Blockchain, NFT and Creation Myths

Yehuda Israely | January 2022

Myths of creation, whether early Mesopotamian or Amazonian, have many common themes. Following these myths, we can see the deep emotions and conflicts that human creations, discoveries and inventions evoke, both psychologically and culturally. These myths tell the story of the ambivalence humans always had about adopting new technology.

Human creations have been described in myths as theft from the Gods, whose benefits are claimed at the price of catastrophes. Prometheus who stole the fire from the gods was chained to a rock and had his liver perpetually eaten by an eagle. The half human jaguar-woman who gave the roasting fire to the human clans of the Amazon Forest was punished and slayed. Pythagoras, upon discovering the triangle named after him, appeases the gods with a sacrifice of one hundred oxen. Adam and Eve were banished and the people of the tower of Babylon were drowned in the flood because they dared to know or do what only the Gods were allowed. Most of these myths link between the sin against the Gods with a sin against culture, to express both how horrific the sin is. 

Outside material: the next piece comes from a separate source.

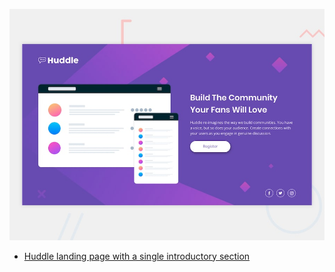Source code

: ![Design preview for the Huddle landing page with single introductory section](./design/desktop-preview.jpg)

- [Huddle landing page with a single introductory section](https://vercel.com/)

Creativity was not feared for nothing. Without the taming of fire we wouldn’t have pollution and nuclear threats, but we would also not have cooking, which enabled cognitive development that stemmed from better caloric availability. The ethics of human creation as a sin against the Gods prevail today with the fear of AI, genomics, and some of these fears are justified for anti-capitalist social reasons, ecology, and fear of Frankenstein and the Golem taking over. But not all of these fears are justified, even though they have been around since the discovery and invention of fire, writing, agriculture, and print, and lately the internet and blockchain technology.

We can call the opposers to human creation Gnostics, after the pre-Christian sect that believed that YAHWE is the demerges, the lower God of creation, the snake of the myth of the Garden of Eden who tempts humans with the creative power of sexuality and knowledge. His Gnostic name is Yaldabaoth, the demiurges who created this world as an act of defiance against his mother Sophia, the higher God, who resided in the harmonic Pleroma, the abode of the Gods.

We can agree with the Gnostics that creation is borne of lack, therefore it speaks disharmony, it puts a dent in the Pleroma, but the conclusion of the Gnostic was that all creation, including childbirth, is a sin. 

We identify with the creationists and not the Gnostics. To be Totemic means to accept our solidarity as non-Gods. The supreme God is only a mythical figure that stands for a non-lacking being that functions as a logical exception to the rule, while all of us are under the rule of being not complete. We have to be creative, adventurous, daring, and yet responsible for the outcome of our discoveries and creations.

Blockchain and NFT can be disastrous as well as steps for human growth. It’s up to us, it’s our responsibility to do good with it. And yet, to deal with Gnostics will probably be our share anyway, like writers of books who faced opposition hundreds of years ago.